Again, TL;DR version at the end.

They say that backing up in C* really easy: you just run nodetool snapshot, which only creates a hardlink for each data file somewhere else in the filesystem, and then you just backup those hardlinks. Optionally, when you're done, you simply remove them and that's it.

But that's only the half of the story. The other half is taking those snapshots and storing them somehwere else; let's say, a backup server, so you can restore the data even in case of spontaneous combustion followed by explosion due to shortcircuits caused by your dog peeing on the machine. Not that that happens a lot in a datacenter, but one has to plan for any contingency, right?

In our case we use Amanda, which internally uses an implementation of tar or GNU tar if asked for (yes, also other tools if asked). The problems begin with how you define what to backup and where does C* put those snapshots. The definitions are done by what Amanda calls disklists, which are basically a list of directories to backup entirely. In the other hand, for a column family Bar in a keyspace Foo, whose data are normally stored in <data_file_directory>/Foo/Bar/, a snapshot is located in <data_file_directory>/Foo/Bar/snapshots/<something>, where something can be a timestamp or a name defined by the user at snapshot time.

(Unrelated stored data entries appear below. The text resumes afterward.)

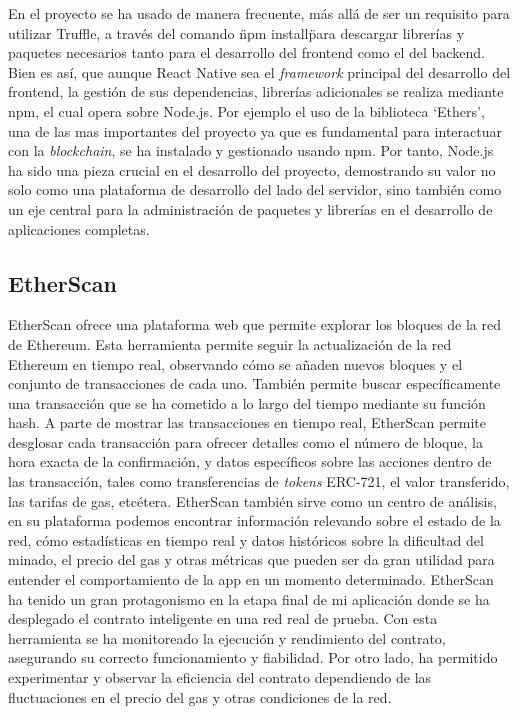 En el proyecto se ha usado de manera frecuente, más allá de ser un requisito para utilizar Truffle, a través del comando \"npm install\" para descargar librerías y paquetes necesarios tanto para el desarrollo del frontend como el del backend.
Bien es así, que aunque React Native sea el \textit{framework} principal del desarrollo del frontend, la gestión de sus dependencias, librerías adicionales se realiza mediante npm, el cual opera sobre Node.js.
Por ejemplo el uso de la biblioteca `Ethers', una de las mas importantes del proyecto ya que es fundamental para interactuar con la \textit{blockchain}, se ha instalado y gestionado usando npm.
Por tanto, Node.js ha sido una pieza crucial en el desarrollo del proyecto, demostrando su valor no solo como una plataforma de desarrollo del lado del servidor, sino también como un eje central para la administración de paquetes y librerías en el desarrollo de aplicaciones completas.


\subsection{EtherScan}

EtherScan ofrece una plataforma web que permite explorar los bloques de la red de Ethereum.
Esta herramienta permite seguir la actualización de la red Ethereum en tiempo real, observando cómo se añaden nuevos bloques y el conjunto de transacciones de cada uno. También permite buscar específicamente una transacción que se ha cometido a lo largo del tiempo mediante su función hash.
A parte de mostrar las transacciones en tiempo real, EtherScan permite desglosar cada transacción para ofrecer detalles como el número de bloque, la hora exacta de la confirmación, y datos específicos sobre las acciones dentro de las transacción, tales como transferencias de \textit{tokens} ERC-721, el valor transferido, las tarifas de gas, etcétera.
EtherScan también sirve como un centro de análisis, en su plataforma podemos encontrar información relevando sobre el estado de la red, cómo estadísticas en tiempo real y datos históricos sobre la dificultad del minado, el precio del gas y otras métricas que pueden ser da gran utilidad para entender el comportamiento de la app en un momento determinado.
EtherScan ha tenido un gran protagonismo en la etapa final de mi aplicación donde se ha desplegado el contrato inteligente en una red real de prueba.
Con esta herramienta se ha monitoreado la ejecución y rendimiento del contrato, asegurando su correcto funcionamiento y fiabilidad.
Por otro lado, ha permitido experimentar y observar la eficiencia del contrato dependiendo de las fluctuaciones en el precio del gas y otras condiciones de la red.



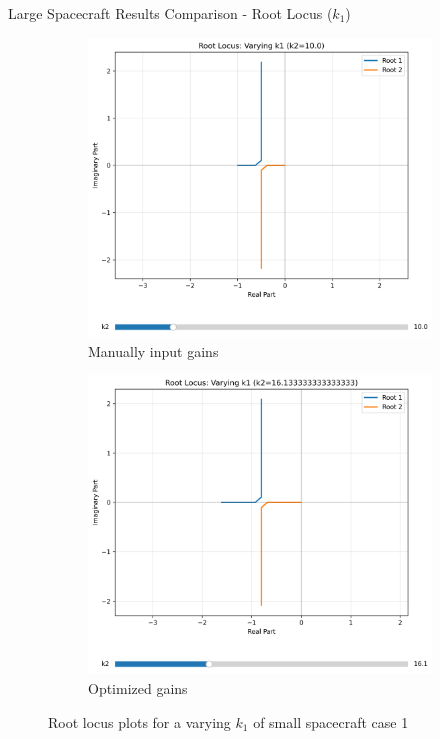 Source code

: \documentclass{beamer}
\begin{document}
\begin{frame}{Large Spacecraft Results Comparison - Root Locus ($k_1$)}
    \begin{figure}[H]
    \label{Fig. 1}
    \centering
    \begin{subfigure}[b]{0.48\columnwidth}
        \label{Fig. 1.A}
        \centering
        \includegraphics[width=\linewidth]{base_k1_root_locus(4).pdf}
        \caption{Manually input gains}
        \label{fig:subfig1}
    \end{subfigure}
    \hfill
    \begin{subfigure}[b]{0.48\columnwidth}
        \label{Fig. 1.B}
        \centering
        \includegraphics[width=\linewidth]{best_k1_root_locus(4).pdf}
        \caption{Optimized gains}
        \label{fig:subfig2}
    \end{subfigure}
    \caption{Root locus plots for a varying $k_1$ of small spacecraft case 1}
    \label{fig:combined}
\end{figure}
\end{frame}
\end{document}
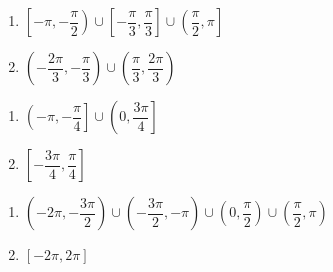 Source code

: \begin{multicols}{2}

\begin{enumerate}

\setcounter{enumi}{\value{HW}}

\item $\left[ -\pi, -\dfrac{\pi}{2} \right) \cup \left[ -\dfrac{\pi}{3}, \dfrac{\pi}{3} \right] \cup \left( \dfrac{\pi}{2}, \pi \right]$ 
\item $\left( -\dfrac{2\pi}{3}, -\dfrac{\pi}{3} \right) \cup \left( \dfrac{\pi}{3}, \dfrac{2\pi}{3} \right)$

\setcounter{HW}{\value{enumi}}

\end{enumerate}

\end{multicols}

\begin{multicols}{2}

\begin{enumerate}

\setcounter{enumi}{\value{HW}}

\item $\left( -\pi, -\dfrac{\pi}{4} \right] \cup \left( 0, \dfrac{3\pi}{4} \right]$
\item $\left[ -\dfrac{3\pi}{4}, \dfrac{\pi}{4} \right]$

\setcounter{HW}{\value{enumi}}

\end{enumerate}

\end{multicols}

\begin{multicols}{2}

\begin{enumerate}

\setcounter{enumi}{\value{HW}}

\item \small $\left( -2\pi, -\dfrac{3\pi}{2} \right) \cup \left( -\dfrac{3\pi}{2}, -\pi \right) \cup \left( 0, \dfrac{\pi}{2} \right) \cup \left( \dfrac{\pi}{2}, \pi \right)$ \normalsize
\item  $[-2\pi, 2\pi]$ 

\setcounter{HW}{\value{enumi}}

\end{enumerate}

\end{multicols}

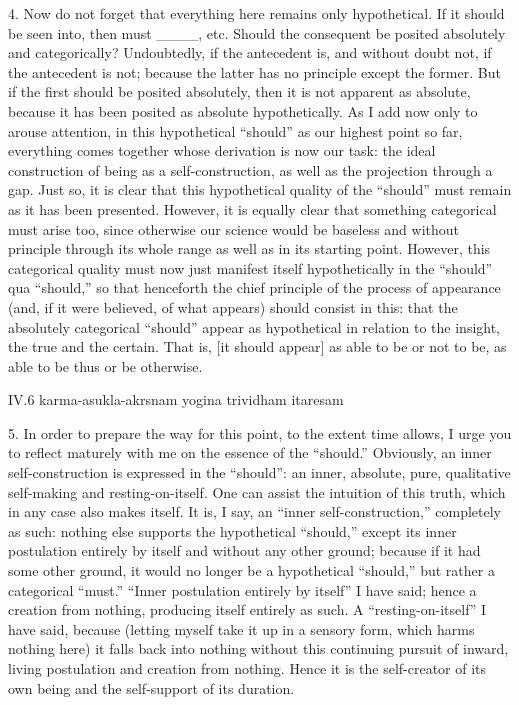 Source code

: 4. Now do not forget that everything here
remains only hypothetical.
If it should be seen into, then must ____, etc.
Should the consequent be posited
absolutely and categorically?
Undoubtedly, if the antecedent is,
and without doubt not, if the antecedent is not;
because the latter has no principle except the former.
But if the first should be posited absolutely,
then it is not apparent as absolute,
because it has been posited as absolute hypothetically.
As I add now only to arouse attention,
in this hypothetical “should” as our highest point so far,
everything comes together whose derivation is now our task:
the ideal construction of being as a self-construction,
as well as the projection through a gap.
Just so, it is clear that this hypothetical quality
of the “should” must remain as it has been presented.
However, it is equally clear that
something categorical must arise too,
since otherwise our science would be baseless
and without principle through its whole range
as well as in its starting point.
However, this categorical quality
must now just manifest itself hypothetically
in the “should” qua “should,”
so that henceforth the chief principle
of the process of appearance
(and, if it were believed, of what appears)
should consist in this:
that the absolutely categorical “should”
appear as hypothetical in relation to the insight,
the true and the certain.
That is, [it should appear]
as able to be or not to be,
as able to be thus or be otherwise.

IV.6
karma-asukla-akrsnam yogina trividham itaresam

5. In order to prepare the way for this point,
to the extent time allows,
I urge you to reflect maturely with me
on the essence of the “should.”
Obviously, an inner self-construction is
expressed in the “should”:
an inner, absolute, pure, qualitative
self-making and resting-on-itself.
One can assist the intuition of this truth,
which in any case also makes itself.
It is, I say, an “inner self-construction,”
completely as such:
nothing else supports the hypothetical “should,”
except its inner postulation entirely by itself
and without any other ground;
because if it had some other ground,
it would no longer be a hypothetical “should,”
but rather a categorical “must.”
“Inner postulation entirely by itself”
I have said; hence a creation from nothing,
producing itself entirely as such.
A “resting-on-itself” I have said, because
(letting myself take it up in a sensory form,
which harms nothing here)
it falls back into nothing
without this continuing pursuit of
inward, living postulation
and creation from nothing.
Hence it is the self-creator of its own being
and the self-support of its duration.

If you want to simplify your backup configuration, you'll probably will want to say <data_file_directory>/*/*/snapshots/ as the dirs to backup, but Amanda merrily can't expand wildcards in disklists. A way to solve this is to create a directory sibling of <data_file_directory>, move the files in the snapshots there, and specify it in the disklists. That kinda works...

... until your second backup pass comes and you find out that even when you specified an incremental backup, it copies over all the snapshot files again. This is because when a hardlink is created, the ctime of the inode is changed. Guess what tar uses to see if a file has changed... yes, ctime and mtime[1].

So we're back to square one, or zero even. Seems like the only solution is to use C*'s native 'support' for incrementality, but the docs are just a couple of paragraphs that barely explain how they're done (suprise, the same way as the snapshots) and how to activate it, which is the reason why we didn't followed this path from the beginning. So in the end, it seems that you can't use Amanda or tar to make incremental backups, even with the native support.

But then there's a difference between the snapshot and the incremental mode: with the snapshot method, you create the snapshot just before backing it up, which sets all the ctimes to now. C*'s incremental mode "hard-links each flushed SSTable to a backups directory under the keyspace data directory", so they have roughly the same ctime as the mtimes, and neither never ever changes (remember, SSTables are inmutable) again (until we do a snapshot, of course).

One particularity that I noticed is that only new SSTables are backed up, but not those that are the result of compactions. At the beginning I thought this was wrong, but after discussing the issue with driftx in the IRC channel and a confirmation by Tyler Hobbs in the mailing list, we came to the following conclussion: with also compacted SSTables, at restore time you would need to do a manual compaction to minimize data duplication, which otherwise means more SStables associated by the Bloom filters and more disk reads/seeks per get and more space used; but if you don't backup/restore those SStables, the manual compaction is only advisable. Also, as a consequence, you don't need to track which files were deleted between backups.

So the remaining problem is to know which files have been backed up, because C* backups, just like snapshots, are not automatically cleaned. I came up with the following solution, which at the beginning it might seem complicated, but it really isn't.

When we do a snapshot, which is perfect for full backups, we previously remove all the files present in the backup directory; incremental files since the last incremental backup are not needed because we're doing a full anyways. At the end of this we have the files ready for the full; we do the backup, and we erase the files.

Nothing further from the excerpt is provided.